When the first Spanish explorers and missionaries arrived to the Yucatán Peninsula in the early 16th century, they were astounded to find wooden crosses exactly proportionate to the Catholic cross scattered throughout the Mayan countryside. 

Mayans would plant their sacred crosses, usually painted blue or green along roadsides, in the yards, courtyards, and on their monuments. They were constructed of the sacred Ceiba tree that the Mayans associated with the Tree of Life. According to Mayan cosmology, it was the tree that grew at the center of the universe. 

Among Igbo people, the largest known example of an Igbo pyramid was a mound of earth piled up to the lower branches of a large rainforest tree, so that the tree appears to be growing out of the mound. As for the Igbo people, so for the Maya, the sacred tree represented the connection between the cosmos and the human being, and was therefore often planted on pyramid platforms or even atop pyramids.

Since the time of Columbus, religious studies scholars and historians as well Christian believers have had great difficulty in accepting or explaining the Mayan cross. While orthodox scholarship struggles with the meaning and dramatic implications of the Mayan cross and refer to it as a "World Tree," most followers of Western Christianity do not understand why it appears in the Mayan culture and thus ignore it. The great difficulty for scholars, and all others who have examined the evidence, is why the Maya possessed a symbol that is so naturally associated with the Crucifixion of Jesus Christ. 

Where and how does the connection lie with the Christian experience?

Archaeological and historical evidence indicates that the concept of a crucified solar deity is not only found in Christian tradition. In fact, the Maya venerated Kukulcan (known as Quetzalcoatl among the Aztec), a solar deity often depicted crucified on an equal armed cross (see photo). The intricately carved wooden cross of the Maya, also known as the "Cross of the Four Flowers," or "Foliated Cross," has merged indigenous motifs and forms of the Mixtec and Aztec traditions as well into the Spanish-Christian tradition. A crucified solar deity is also known from Greek mythology. Ixion, the son of Antion and Perima and king of Thessaly, was often depicted chained on a encircled cross (also called "fiery wheel").

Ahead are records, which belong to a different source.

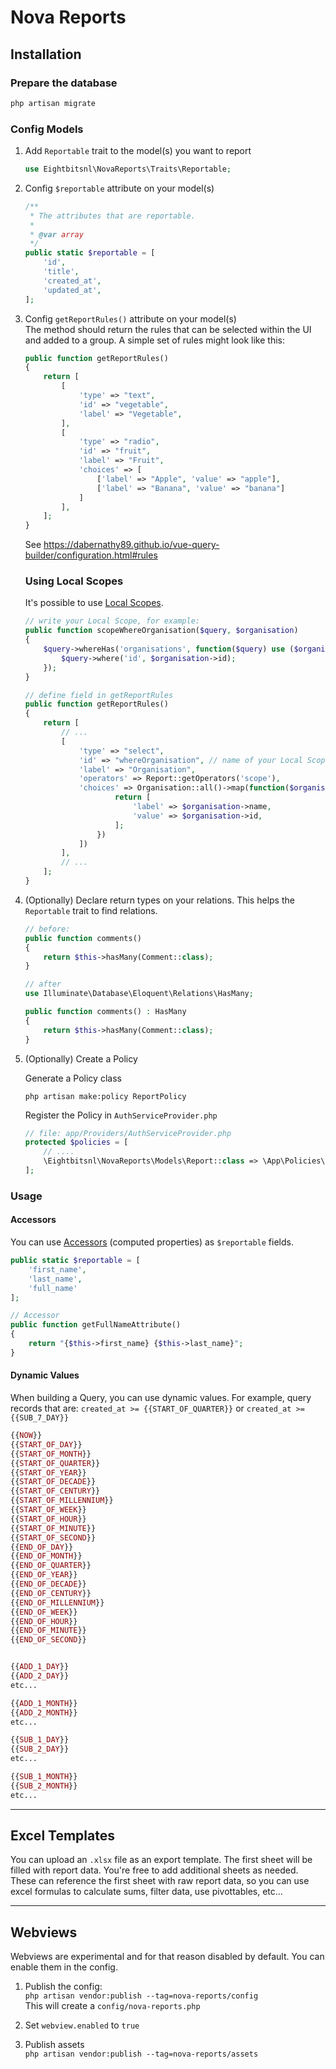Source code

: # Nova Reports

## Installation

### Prepare the database

```bash
php artisan migrate
```


### Config Models

1. Add `Reportable` trait to the model(s) you want to report  
	
	```php
	use Eightbitsnl\NovaReports\Traits\Reportable;
	```

1. Config `$reportable` attribute on your model(s)
	```php
	/**
	 * The attributes that are reportable.
	 *
	 * @var array
	 */
	public static $reportable = [
		'id',
		'title',
		'created_at',
		'updated_at',
	];
	```

1. Config `getReportRules()` attribute on your model(s)  
	The method should return the rules that can be selected within the UI and added to a group. A simple set of rules might look like this:  

	```php
	public function getReportRules()
	{
		return [
			[
				'type' => "text",
				'id' => "vegetable",
				'label' => "Vegetable",
			],
			[
				'type' => "radio",
				'id' => "fruit",
				'label' => "Fruit",
				'choices' => [
					['label' => "Apple", 'value' => "apple"],
					['label' => "Banana", 'value' => "banana"]
				]
			],
		];
	}
	```
	See https://dabernathy89.github.io/vue-query-builder/configuration.html#rules


	### Using Local Scopes
	It's possible to use [Local Scopes](https://laravel.com/docs/8.x/eloquent#local-scopes).


	```php
	// write your Local Scope, for example:
	public function scopeWhereOrganisation($query, $organisation)
	{
		$query->whereHas('organisations', function($query) use ($organisation){
			$query->where('id', $organisation->id);
		});
	}

	// define field in getReportRules
	public function getReportRules()
	{
		return [
			// ...
			[
				'type' => "select",
				'id' => "whereOrganisation", // name of your Local Scope method
				'label' => "Organisation",
				'operators' => Report::getOperators('scope'),
				'choices' => Organisation::all()->map(function($organisation){
						return [
							'label' => $organisation->name,
							'value' => $organisation->id,
						];
					})
				])
			],
			// ...
		];
	}
	
	```


1. (Optionally) Declare return types on your relations. This helps the `Reportable` trait to find relations.
	```php
	// before:
	public function comments()
	{
		return $this->hasMany(Comment::class);
	}

	// after
	use Illuminate\Database\Eloquent\Relations\HasMany;

	public function comments() : HasMany
	{
		return $this->hasMany(Comment::class);
	}
	```


1. (Optionally) Create a Policy  

	Generate a Policy class
	```shell
	php artisan make:policy ReportPolicy
	```

	Register the Policy in `AuthServiceProvider.php`
	```php
	// file: app/Providers/AuthServiceProvider.php
	protected $policies = [
		// ....
		\Eightbitsnl\NovaReports\Models\Report::class => \App\Policies\ReportPolicy::class,
	];
	```

### Usage

#### Accessors

You can use [Accessors](https://laravel.com/docs/8.x/eloquent-mutators#defining-an-accessor) (computed properties) as `$reportable` fields.

```php
public static $reportable = [
	'first_name',
	'last_name',
	'full_name'
];

// Accessor
public function getFullNameAttribute()
{
    return "{$this->first_name} {$this->last_name}";
}

```

#### Dynamic Values

When building a Query, you can use dynamic values. For example, query records that are: `created_at >= {{START_OF_QUARTER}}` or `created_at >= {{SUB_7_DAY}}`

```php
{{NOW}}
{{START_OF_DAY}}
{{START_OF_MONTH}}
{{START_OF_QUARTER}}
{{START_OF_YEAR}}
{{START_OF_DECADE}}
{{START_OF_CENTURY}}
{{START_OF_MILLENNIUM}}
{{START_OF_WEEK}}
{{START_OF_HOUR}}
{{START_OF_MINUTE}}
{{START_OF_SECOND}}
{{END_OF_DAY}}
{{END_OF_MONTH}}
{{END_OF_QUARTER}}
{{END_OF_YEAR}}
{{END_OF_DECADE}}
{{END_OF_CENTURY}}
{{END_OF_MILLENNIUM}}
{{END_OF_WEEK}}
{{END_OF_HOUR}}
{{END_OF_MINUTE}}
{{END_OF_SECOND}}


{{ADD_1_DAY}}
{{ADD_2_DAY}}
etc...

{{ADD_1_MONTH}}
{{ADD_2_MONTH}}
etc...

{{SUB_1_DAY}}
{{SUB_2_DAY}}
etc...

{{SUB_1_MONTH}}
{{SUB_2_MONTH}}
etc...
```


---

## Excel Templates

You can upload an `.xlsx` file as an export template.
The first sheet will be filled with report data. You're free to add additional sheets as needed. These can reference the first sheet with raw report data, so you can use excel formulas to calculate sums, filter data, use pivottables, etc...


---

## Webviews

Webviews are experimental and for that reason disabled by default. You can enable them in the config.


1. Publish the config:  
`php artisan vendor:publish --tag=nova-reports/config`  
This will create a `config/nova-reports.php`

1. Set `webview.enabled` to `true`


1. Publish assets  
`php artisan vendor:publish --tag=nova-reports/assets`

However, what is most important to our research, is that the whole series of symbols found on the Mayan cross represents a direct link between Mayan and Igbo cultures. First and foremost, the sacred mathematical concept of the number four and its multiples, originated in West Central Africa more than 30,000 years ago, and used in African divination systems such as Afa and Ifa etc.

Moreover, the Sacred Quaternary, or encircled cross, is the most powerful and widespread sacred symbol throughout West Central Africa. The cross in a circle, used regularly in representations of Jesus Christ, is the traditional Igbo symbol of the Ozo initiates of Igboland. The Nze na Ozo society is the most important magico-religious and social grouping in Igbo society. The members of this society are the Christs among Igbo people. They do not commit sin, or tell a lie, or do any wrong to another human. They are the judges and Durus (“Lords of the society”).

Photos: Ozo man's titled door - Credit H. M. Cole, 1973 (left); Mayan Foliated Cross (right)

It should therefore come as no surprise that the Mayan Foliated Cross is a symbol commonly found on the Ozo titled man's door and panels.

Last but not least, on the Mayan cross we also find one of the most significant symbols of all Igboland, the symbol of the Mother Goddess, “Mgba Nnechukwu,” which is also the Sumerian pictograph for the "Garden of Eden," represented by the Cross (X) with sides joined into a square or rectangle.

An X inside a square is also the pictograph for the Sumerian word "Ma-Gan" Ma (X) and Gan (square) both designate the Rising and the Setting points of the Sun, whose hieroglyph is the crescent moon enveloping the sun disc as eternally represented in the Lejja Table of the Sun in Enugu State. The ancient Sumerian pictograph/hieroglyph for the word "MA" designates the square Lake where the Sun sets, which is the Oma-mbala Lake in Anambra State, Nigeria. By this eternal symbol, the Sumerians provided the proof that the Garden of Eden is in Nigeria.